Penurunan penjualan suatu usaha atau perusahaan akan menurunkan pendapatan atau laba

perusahaan, yang selanjutnya akan mempengaruhi kemampuan atau perusahaan dalam membayar

angsuran kredit di bank. Pembayaran angsuran yang semakin tidak tepat jatuh tempo ini akan

menimbulkan kualitas kredit dalam bank semakin buruk bahkan terjadi kredit macet sehingga

meningkatkan angka kredit bermasalah (Taswan, 2010). Inflasi yang tinggi dan tidak stabil akan

menyebabkan menurunnya pendapatan riil masyarakat sehingga standar hidup masyarakat akan

menurun. Hal ini karena sebelum inflasi meningkat debitur masih sanggup membayar angsuran

kreditnya, namun setelah terjadi kenaikan inflasi harga-harga akan mengalami peningkatan

sedangkan penghasilan debitur tidak mengalami peningkatan. Maka kemampuan bayar debitur

menjadi lemah karena sebagian besar atau bahkan seluruh penghasilannya digunakan untuk

memenuhi kebutuhan rumah tangga sebagai akibat dari kenaikan harga tersebut. Hasil penelitian

ini mendukung penelitian yang dilakukan Poetry (2014) yang menyimpulkan bahwa inflasi

berpengaruh positif terhadap NPL.

Page 13: ANALISIS KREDIT BERMASALAH SEBAGAI ANTISIPASI …

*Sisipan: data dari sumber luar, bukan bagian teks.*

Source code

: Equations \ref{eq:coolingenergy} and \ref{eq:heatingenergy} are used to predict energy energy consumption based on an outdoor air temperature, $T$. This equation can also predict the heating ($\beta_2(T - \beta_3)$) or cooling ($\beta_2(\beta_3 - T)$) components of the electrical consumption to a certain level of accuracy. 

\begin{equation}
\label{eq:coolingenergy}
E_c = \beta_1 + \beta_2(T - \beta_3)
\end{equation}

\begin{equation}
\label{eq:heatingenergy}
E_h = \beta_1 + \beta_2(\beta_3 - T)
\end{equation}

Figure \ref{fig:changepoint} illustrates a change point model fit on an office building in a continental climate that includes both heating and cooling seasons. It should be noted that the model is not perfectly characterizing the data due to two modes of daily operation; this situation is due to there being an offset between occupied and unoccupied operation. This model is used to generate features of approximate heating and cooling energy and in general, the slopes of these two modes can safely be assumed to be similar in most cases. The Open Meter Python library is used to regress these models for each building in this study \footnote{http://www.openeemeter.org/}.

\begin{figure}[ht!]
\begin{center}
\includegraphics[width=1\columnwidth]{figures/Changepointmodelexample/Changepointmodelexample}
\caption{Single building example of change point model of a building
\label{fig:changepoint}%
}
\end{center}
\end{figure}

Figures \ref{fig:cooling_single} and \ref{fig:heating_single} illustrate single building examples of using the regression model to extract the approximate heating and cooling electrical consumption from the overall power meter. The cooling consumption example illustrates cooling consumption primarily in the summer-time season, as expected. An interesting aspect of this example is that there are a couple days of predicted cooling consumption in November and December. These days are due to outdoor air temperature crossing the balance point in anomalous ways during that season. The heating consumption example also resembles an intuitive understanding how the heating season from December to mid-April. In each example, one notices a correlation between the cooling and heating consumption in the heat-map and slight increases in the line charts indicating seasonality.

Pergerakan Tingkat Suku Bunga Kredit KPR Mempengaruhi Kredit Bermasalah secara

positif dalam Jangka Pendek tetapi Mempengaruhi Kredit Bermasalah secara Negatif dalam

Jangka Panjang

Dari hipotesis yang diajukan dalam penelitian ini adalah “Tingkat suku bunga kredit KPR

berpengaruh positif terhadap NPL BTN”, hasil penelitian ini menunjukkan bahwa tingkat suku

bunga kredit KPR BTN memiliki pengaruh signifikan positif terhadap kredit bermasalah BTN

dalam jangka pendek tetapi dalam jangka panjang tingkat suku bunga kredit KPR memiliki

pengaruh signifikan negatif. Hal ini diduga karena dalam jangka pendek, kenaikan tingkat suku

bunga apabila pinjaman menggunakan suku bunga kredit tidak tetap (floating rate) maka tingkat

suku bunga kredit KPR akan naik, dimana kenaikan tingkat suku bunga kredit ini berpotensi besar

membuat debitur tidak dapat membayar angsuran kreditnya. Hal ini karena peningkatan jumlah

angsuran kredit diluar kesiapan debitur sehingga akan meningkatkan beban hutang dan

menyebabkan keterlambatan pembayaran hutang atau kegagalan pembayaran hutang sehingga

berpengaruh pada kualitas kredit bank dan selanjutnya akan meningkatkan kredit bermasalah pada

bank (Farhan, 2012). Hasil ini mendukung penelitian yang dilakukan oleh Misra (2010)

menunjukkan bahwa tingkat bunga kredit berpengaruh positif terhadap gross NPL.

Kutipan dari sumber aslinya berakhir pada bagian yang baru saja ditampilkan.